* [Exercise requirements]:
Once you find the line with "I'm not including" in the entries below, return exactly every line from it through the line with "If you'd like".

*** Data records Section Begins ***

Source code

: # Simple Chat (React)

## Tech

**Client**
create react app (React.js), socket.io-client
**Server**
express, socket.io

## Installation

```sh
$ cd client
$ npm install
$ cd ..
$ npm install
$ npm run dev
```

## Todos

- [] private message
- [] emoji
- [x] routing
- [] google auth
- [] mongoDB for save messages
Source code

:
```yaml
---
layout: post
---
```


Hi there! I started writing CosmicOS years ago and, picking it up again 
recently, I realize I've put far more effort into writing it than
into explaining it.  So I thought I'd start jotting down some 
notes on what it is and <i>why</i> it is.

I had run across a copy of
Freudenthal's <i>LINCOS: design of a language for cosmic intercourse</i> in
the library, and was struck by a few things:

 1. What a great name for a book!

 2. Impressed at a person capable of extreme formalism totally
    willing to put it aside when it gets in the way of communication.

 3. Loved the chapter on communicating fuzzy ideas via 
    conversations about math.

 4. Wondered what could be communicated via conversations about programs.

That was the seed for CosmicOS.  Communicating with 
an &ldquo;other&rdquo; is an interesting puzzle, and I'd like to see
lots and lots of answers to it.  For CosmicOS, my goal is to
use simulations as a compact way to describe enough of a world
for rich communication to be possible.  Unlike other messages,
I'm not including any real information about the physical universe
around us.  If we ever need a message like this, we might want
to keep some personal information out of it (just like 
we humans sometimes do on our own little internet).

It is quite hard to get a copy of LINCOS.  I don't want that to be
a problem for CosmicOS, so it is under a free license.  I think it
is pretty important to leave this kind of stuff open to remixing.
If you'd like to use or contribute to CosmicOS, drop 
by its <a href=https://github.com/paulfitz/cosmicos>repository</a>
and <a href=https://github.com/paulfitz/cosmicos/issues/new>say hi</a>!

*** Data records Section Ends ***

* [The completed task]:
I'm not including any real information about the physical universe
around us.  If we ever need a message like this, we might want
to keep some personal information out of it (just like 
we humans sometimes do on our own little internet).

It is quite hard to get a copy of LINCOS.  I don't want that to be
a problem for CosmicOS, so it is under a free license.  I think it
is pretty important to leave this kind of stuff open to remixing.
If you'd like to use or contribute to CosmicOS, drop 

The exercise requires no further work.